→ **About this exercise**: Please copy the data shown below, word for word.

Supplied records Start Marker

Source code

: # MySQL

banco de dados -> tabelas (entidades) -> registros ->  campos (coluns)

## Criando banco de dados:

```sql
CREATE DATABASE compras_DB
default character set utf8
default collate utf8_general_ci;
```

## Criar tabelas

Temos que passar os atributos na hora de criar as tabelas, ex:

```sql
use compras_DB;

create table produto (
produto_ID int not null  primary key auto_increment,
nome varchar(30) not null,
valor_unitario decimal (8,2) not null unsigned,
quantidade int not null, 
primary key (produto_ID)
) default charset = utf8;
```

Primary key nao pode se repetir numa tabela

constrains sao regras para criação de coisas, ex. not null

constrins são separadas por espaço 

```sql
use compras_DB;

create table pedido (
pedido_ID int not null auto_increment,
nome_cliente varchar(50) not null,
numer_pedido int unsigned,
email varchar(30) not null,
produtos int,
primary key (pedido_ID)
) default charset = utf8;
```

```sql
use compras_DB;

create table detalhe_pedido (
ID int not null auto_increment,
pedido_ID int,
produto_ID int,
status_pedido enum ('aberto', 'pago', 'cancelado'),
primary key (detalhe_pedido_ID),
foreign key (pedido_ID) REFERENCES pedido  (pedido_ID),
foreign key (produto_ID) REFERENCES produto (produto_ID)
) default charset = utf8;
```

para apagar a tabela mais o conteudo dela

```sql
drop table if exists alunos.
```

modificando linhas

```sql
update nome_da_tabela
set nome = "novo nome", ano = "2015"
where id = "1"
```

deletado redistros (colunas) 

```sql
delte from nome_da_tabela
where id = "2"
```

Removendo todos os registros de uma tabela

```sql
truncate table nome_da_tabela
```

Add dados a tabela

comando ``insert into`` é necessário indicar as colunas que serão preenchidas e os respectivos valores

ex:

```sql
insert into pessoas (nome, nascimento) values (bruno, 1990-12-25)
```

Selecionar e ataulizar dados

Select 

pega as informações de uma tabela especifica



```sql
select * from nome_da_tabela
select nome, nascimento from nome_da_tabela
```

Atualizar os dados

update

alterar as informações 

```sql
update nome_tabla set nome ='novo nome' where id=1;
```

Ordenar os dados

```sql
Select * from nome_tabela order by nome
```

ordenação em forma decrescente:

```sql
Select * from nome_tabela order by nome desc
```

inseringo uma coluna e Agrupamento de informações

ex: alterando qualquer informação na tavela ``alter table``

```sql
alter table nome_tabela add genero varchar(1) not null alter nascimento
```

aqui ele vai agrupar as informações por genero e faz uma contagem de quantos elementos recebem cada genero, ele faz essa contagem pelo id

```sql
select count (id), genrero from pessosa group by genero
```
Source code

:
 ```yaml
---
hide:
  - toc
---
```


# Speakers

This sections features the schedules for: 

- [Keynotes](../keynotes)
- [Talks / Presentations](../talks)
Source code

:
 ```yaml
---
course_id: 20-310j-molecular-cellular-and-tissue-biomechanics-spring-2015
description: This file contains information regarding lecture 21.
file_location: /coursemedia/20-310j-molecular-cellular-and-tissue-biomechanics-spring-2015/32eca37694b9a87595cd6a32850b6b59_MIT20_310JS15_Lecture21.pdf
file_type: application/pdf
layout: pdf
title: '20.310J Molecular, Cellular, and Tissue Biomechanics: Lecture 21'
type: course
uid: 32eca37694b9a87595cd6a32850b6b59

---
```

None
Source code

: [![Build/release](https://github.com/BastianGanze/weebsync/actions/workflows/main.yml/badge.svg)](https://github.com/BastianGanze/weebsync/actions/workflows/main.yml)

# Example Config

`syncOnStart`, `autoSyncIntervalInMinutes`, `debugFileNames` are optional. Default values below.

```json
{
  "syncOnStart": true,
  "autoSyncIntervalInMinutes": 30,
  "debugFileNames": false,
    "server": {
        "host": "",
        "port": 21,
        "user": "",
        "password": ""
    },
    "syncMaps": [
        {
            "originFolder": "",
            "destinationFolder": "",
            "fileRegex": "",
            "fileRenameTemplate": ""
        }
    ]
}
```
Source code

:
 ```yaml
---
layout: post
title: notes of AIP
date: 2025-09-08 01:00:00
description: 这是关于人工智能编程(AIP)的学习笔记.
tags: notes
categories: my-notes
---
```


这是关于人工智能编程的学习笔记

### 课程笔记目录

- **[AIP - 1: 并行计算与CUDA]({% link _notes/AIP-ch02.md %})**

Supplied records End Marker

→ **Final answer**:
Source code

: # MySQL

banco de dados -> tabelas (entidades) -> registros ->  campos (coluns)

## Criando banco de dados:

```sql
CREATE DATABASE compras_DB
default character set utf8
default collate utf8_general_ci;
```

## Criar tabelas

Temos que passar os atributos na hora de criar as tabelas, ex:

```sql
use compras_DB;

create table produto (
produto_ID int not null  primary key auto_increment,
nome varchar(30) not null,
valor_unitario decimal (8,2) not null unsigned,
quantidade int not null, 
primary key (produto_ID)
) default charset = utf8;
```

Primary key nao pode se repetir numa tabela

constrains sao regras para criação de coisas, ex. not null

constrins são separadas por espaço 

```sql
use compras_DB;

create table pedido (
pedido_ID int not null auto_increment,
nome_cliente varchar(50) not null,
numer_pedido int unsigned,
email varchar(30) not null,
produtos int,
primary key (pedido_ID)
) default charset = utf8;
```

```sql
use compras_DB;

create table detalhe_pedido (
ID int not null auto_increment,
pedido_ID int,
produto_ID int,
status_pedido enum ('aberto', 'pago', 'cancelado'),
primary key (detalhe_pedido_ID),
foreign key (pedido_ID) REFERENCES pedido  (pedido_ID),
foreign key (produto_ID) REFERENCES produto (produto_ID)
) default charset = utf8;
```

para apagar a tabela mais o conteudo dela

```sql
drop table if exists alunos.
```

modificando linhas

```sql
update nome_da_tabela
set nome = "novo nome", ano = "2015"
where id = "1"
```

deletado redistros (colunas) 

```sql
delte from nome_da_tabela
where id = "2"
```

Removendo todos os registros de uma tabela

```sql
truncate table nome_da_tabela
```

Add dados a tabela

comando ``insert into`` é necessário indicar as colunas que serão preenchidas e os respectivos valores

ex:

```sql
insert into pessoas (nome, nascimento) values (bruno, 1990-12-25)
```

Selecionar e ataulizar dados

Select 

pega as informações de uma tabela especifica



```sql
select * from nome_da_tabela
select nome, nascimento from nome_da_tabela
```

Atualizar os dados

update

alterar as informações 

```sql
update nome_tabla set nome ='novo nome' where id=1;
```

Ordenar os dados

```sql
Select * from nome_tabela order by nome
```

ordenação em forma decrescente:

```sql
Select * from nome_tabela order by nome desc
```

inseringo uma coluna e Agrupamento de informações

ex: alterando qualquer informação na tavela ``alter table``

```sql
alter table nome_tabela add genero varchar(1) not null alter nascimento
```

aqui ele vai agrupar as informações por genero e faz uma contagem de quantos elementos recebem cada genero, ele faz essa contagem pelo id

```sql
select count (id), genrero from pessosa group by genero
```
Source code

:
 ```yaml
---
hide:
  - toc
---
```


# Speakers

This sections features the schedules for: 

- [Keynotes](../keynotes)
- [Talks / Presentations](../talks)
Source code

:
 ```yaml
---
course_id: 20-310j-molecular-cellular-and-tissue-biomechanics-spring-2015
description: This file contains information regarding lecture 21.
file_location: /coursemedia/20-310j-molecular-cellular-and-tissue-biomechanics-spring-2015/32eca37694b9a87595cd6a32850b6b59_MIT20_310JS15_Lecture21.pdf
file_type: application/pdf
layout: pdf
title: '20.310J Molecular, Cellular, and Tissue Biomechanics: Lecture 21'
type: course
uid: 32eca37694b9a87595cd6a32850b6b59

---
```

None
Source code

: [![Build/release](https://github.com/BastianGanze/weebsync/actions/workflows/main.yml/badge.svg)](https://github.com/BastianGanze/weebsync/actions/workflows/main.yml)

# Example Config

`syncOnStart`, `autoSyncIntervalInMinutes`, `debugFileNames` are optional. Default values below.

```json
{
  "syncOnStart": true,
  "autoSyncIntervalInMinutes": 30,
  "debugFileNames": false,
    "server": {
        "host": "",
        "port": 21,
        "user": "",
        "password": ""
    },
    "syncMaps": [
        {
            "originFolder": "",
            "destinationFolder": "",
            "fileRegex": "",
            "fileRenameTemplate": ""
        }
    ]
}
```
Source code

:
 ```yaml
---
layout: post
title: notes of AIP
date: 2025-09-08 01:00:00
description: 这是关于人工智能编程(AIP)的学习笔记.
tags: notes
categories: my-notes
---
```


这是关于人工智能编程的学习笔记

### 课程笔记目录

- **[AIP - 1: 并行计算与CUDA]({% link _notes/AIP-ch02.md %})**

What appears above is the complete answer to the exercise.